手を繋ぐ(書きかけ) | 秋(aki)の孤独な日記

秋(aki)の孤独な日記

秋(aki)と申します

コミュニケーションの講座を開いています。

ずっとずっと以前の出来事


週末の早朝

ドアを開けてクラブを出る。外はもう明るくて、すこし冷たい空気が気持ちいい。頭と身体には一晩包まれていたクラブの熱が残っている。どこか地に足がつかず、ふわりとした感覚だ。


パーティが終わったこの時間は沢山の人が建物から出てくる。クラブのエントランスにストリート、いつも何人かの知り合いにバッタリと出会う。たまに先輩につかまって、いや、誘ってもらえて、バーや次のクラブに連行される事もよくある。まぁなんというか、週末の早朝はこれで中々で楽しい時間だなと思う。

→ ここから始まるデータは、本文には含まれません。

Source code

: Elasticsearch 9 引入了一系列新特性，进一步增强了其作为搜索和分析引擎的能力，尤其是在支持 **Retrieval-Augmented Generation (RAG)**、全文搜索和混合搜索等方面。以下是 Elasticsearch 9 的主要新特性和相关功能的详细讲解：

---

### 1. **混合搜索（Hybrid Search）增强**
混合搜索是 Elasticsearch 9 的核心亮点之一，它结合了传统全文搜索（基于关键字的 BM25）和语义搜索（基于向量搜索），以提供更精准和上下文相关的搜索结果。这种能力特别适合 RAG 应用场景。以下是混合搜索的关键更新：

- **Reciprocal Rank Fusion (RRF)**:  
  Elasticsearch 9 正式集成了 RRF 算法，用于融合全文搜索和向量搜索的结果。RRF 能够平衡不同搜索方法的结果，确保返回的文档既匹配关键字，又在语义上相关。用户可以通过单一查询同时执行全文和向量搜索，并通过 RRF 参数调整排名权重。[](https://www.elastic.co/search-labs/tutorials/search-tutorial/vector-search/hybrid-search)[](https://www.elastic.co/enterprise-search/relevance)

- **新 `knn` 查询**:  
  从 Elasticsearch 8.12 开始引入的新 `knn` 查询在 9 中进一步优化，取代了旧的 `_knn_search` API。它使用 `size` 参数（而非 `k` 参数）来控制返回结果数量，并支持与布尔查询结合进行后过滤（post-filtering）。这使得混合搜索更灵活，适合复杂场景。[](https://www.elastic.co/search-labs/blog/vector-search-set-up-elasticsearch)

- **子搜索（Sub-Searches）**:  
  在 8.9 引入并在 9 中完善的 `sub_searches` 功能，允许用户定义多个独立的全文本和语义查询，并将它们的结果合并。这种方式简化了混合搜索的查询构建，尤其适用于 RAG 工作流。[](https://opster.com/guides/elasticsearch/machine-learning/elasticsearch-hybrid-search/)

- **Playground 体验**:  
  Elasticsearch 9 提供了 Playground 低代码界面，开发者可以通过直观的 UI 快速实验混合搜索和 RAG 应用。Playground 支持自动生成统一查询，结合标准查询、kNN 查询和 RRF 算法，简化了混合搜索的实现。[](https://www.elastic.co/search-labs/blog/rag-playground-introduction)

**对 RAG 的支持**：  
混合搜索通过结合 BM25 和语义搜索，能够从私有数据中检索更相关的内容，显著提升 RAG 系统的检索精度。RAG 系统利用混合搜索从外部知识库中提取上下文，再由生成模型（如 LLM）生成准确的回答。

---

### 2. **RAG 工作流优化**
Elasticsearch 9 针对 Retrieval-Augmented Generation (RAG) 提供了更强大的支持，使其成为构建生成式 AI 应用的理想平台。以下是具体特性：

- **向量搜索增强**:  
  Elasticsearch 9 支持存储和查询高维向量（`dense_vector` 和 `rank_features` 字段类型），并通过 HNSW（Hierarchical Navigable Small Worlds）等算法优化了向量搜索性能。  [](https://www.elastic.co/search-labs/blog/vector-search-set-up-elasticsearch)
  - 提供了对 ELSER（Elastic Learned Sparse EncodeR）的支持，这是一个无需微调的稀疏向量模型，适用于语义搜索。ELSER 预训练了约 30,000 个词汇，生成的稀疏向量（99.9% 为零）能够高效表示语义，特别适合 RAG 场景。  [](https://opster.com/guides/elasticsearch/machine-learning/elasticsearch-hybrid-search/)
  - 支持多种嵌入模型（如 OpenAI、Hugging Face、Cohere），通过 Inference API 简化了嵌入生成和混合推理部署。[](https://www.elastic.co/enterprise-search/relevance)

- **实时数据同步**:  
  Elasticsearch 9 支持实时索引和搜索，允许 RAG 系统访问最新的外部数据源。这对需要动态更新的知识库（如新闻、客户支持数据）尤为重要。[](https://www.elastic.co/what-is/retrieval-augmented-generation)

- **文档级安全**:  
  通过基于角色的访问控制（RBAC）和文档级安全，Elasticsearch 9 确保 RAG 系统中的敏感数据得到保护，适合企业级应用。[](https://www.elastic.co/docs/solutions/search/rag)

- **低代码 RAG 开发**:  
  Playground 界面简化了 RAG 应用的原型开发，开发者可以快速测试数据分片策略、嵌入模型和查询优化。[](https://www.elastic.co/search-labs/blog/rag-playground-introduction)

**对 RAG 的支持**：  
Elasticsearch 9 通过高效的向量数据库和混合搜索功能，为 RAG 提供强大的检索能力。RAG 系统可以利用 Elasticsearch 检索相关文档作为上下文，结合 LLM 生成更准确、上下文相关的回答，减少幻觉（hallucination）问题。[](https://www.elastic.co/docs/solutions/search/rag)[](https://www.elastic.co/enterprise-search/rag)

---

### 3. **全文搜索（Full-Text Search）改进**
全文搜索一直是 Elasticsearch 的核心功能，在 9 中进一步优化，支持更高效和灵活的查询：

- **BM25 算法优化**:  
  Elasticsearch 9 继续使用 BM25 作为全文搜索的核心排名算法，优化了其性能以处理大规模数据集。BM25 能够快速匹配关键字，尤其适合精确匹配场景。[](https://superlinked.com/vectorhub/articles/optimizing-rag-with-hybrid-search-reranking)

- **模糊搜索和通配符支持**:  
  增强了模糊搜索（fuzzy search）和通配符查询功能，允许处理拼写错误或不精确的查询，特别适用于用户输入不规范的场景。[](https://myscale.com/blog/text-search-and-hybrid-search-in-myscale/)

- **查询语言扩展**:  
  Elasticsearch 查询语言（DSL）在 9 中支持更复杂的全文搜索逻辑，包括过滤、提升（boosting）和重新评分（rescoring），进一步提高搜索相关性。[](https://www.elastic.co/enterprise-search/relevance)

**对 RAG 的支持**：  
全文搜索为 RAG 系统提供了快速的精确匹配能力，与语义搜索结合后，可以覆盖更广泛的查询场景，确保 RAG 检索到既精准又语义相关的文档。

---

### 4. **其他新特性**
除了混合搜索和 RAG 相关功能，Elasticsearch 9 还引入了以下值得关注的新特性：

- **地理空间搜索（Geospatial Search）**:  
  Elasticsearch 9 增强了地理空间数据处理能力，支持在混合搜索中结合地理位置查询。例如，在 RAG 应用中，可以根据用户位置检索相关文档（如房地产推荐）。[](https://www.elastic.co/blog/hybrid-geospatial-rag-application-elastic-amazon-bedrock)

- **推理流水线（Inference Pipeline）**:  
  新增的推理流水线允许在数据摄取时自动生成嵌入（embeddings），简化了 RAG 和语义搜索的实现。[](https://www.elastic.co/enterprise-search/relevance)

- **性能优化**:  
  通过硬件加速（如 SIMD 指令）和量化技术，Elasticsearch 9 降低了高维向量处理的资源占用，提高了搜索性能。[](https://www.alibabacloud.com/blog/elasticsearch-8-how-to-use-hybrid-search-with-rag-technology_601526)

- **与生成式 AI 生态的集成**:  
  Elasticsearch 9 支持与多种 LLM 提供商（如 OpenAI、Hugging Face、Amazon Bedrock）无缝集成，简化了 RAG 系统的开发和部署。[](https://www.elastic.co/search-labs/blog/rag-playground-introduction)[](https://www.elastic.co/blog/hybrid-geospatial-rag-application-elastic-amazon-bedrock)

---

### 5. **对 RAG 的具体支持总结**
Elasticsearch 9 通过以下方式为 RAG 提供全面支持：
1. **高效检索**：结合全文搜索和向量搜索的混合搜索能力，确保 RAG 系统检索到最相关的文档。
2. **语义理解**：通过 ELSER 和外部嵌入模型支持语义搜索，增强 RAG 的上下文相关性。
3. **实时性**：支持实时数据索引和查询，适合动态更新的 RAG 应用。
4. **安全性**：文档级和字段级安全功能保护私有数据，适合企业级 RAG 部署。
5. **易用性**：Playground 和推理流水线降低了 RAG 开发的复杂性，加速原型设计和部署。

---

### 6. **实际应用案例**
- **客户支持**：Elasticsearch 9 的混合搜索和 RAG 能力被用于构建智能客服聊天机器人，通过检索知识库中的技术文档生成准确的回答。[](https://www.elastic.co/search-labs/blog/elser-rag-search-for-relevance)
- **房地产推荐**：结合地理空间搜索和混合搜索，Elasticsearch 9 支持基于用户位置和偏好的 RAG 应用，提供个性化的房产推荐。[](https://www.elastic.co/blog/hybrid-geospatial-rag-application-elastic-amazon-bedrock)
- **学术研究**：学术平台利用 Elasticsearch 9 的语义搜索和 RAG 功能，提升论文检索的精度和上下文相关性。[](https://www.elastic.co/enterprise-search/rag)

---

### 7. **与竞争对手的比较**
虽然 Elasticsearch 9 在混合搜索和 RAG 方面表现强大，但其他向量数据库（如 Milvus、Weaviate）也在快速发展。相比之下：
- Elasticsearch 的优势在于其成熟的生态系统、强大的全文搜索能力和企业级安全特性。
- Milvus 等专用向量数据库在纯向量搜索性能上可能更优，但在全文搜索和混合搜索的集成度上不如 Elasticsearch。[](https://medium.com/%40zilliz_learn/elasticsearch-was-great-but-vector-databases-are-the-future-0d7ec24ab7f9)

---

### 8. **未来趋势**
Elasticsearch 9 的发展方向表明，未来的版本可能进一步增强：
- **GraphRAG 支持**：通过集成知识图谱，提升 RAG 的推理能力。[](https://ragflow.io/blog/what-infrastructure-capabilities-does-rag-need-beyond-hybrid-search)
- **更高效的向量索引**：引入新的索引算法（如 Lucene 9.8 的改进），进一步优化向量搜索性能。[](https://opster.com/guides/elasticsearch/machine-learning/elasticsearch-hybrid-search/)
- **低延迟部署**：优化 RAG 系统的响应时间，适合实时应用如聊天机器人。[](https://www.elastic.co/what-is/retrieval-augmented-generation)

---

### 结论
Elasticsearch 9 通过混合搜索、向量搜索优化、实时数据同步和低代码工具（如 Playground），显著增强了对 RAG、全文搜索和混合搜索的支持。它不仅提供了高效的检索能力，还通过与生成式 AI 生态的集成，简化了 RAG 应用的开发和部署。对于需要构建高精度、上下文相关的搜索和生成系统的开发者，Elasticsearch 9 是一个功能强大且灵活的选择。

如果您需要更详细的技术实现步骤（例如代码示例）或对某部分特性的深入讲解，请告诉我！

ふわりとした感覚を味わいながら階段を下りようとすると、女性の二人組が目にとまった。一人はよく知っている。もう一人の女の子はよく知らない、というか記憶にない。とりあえずおはよ
うと話しかけ、僕の連れの男も含め4人で会話を始める。

しばらくしてふと気づくと、なぜか僕と僕がよく知っている女の子との二人で階段をおりていた。四人で会話をしていたはずなのになと頭の片隅で思いながらも、気がつくと僕達は何故か手を繋いでいた。ごく自然に手を取り合って歩いている。


特に二人で何かを示し合わせたわけではない。でも僕達はゆっくりと二人で帰路につく。通りには相変らず沢山の人が溢れていて、路上にパーティの余韻と朝なりの喧騒がひろがっているけれど、自分達はどこか穏やかな空気に包まれているように感じる。不思議と落ち着く。

とりとめの無い会話をしながらホームにたどり着き、二人で電車に乗り込む。この始発の時間帯、駅のホームや電車も人が多い。仕事を終えた人。遊びから帰る人。みな一様に一晩を越えた気だるさが漂っている。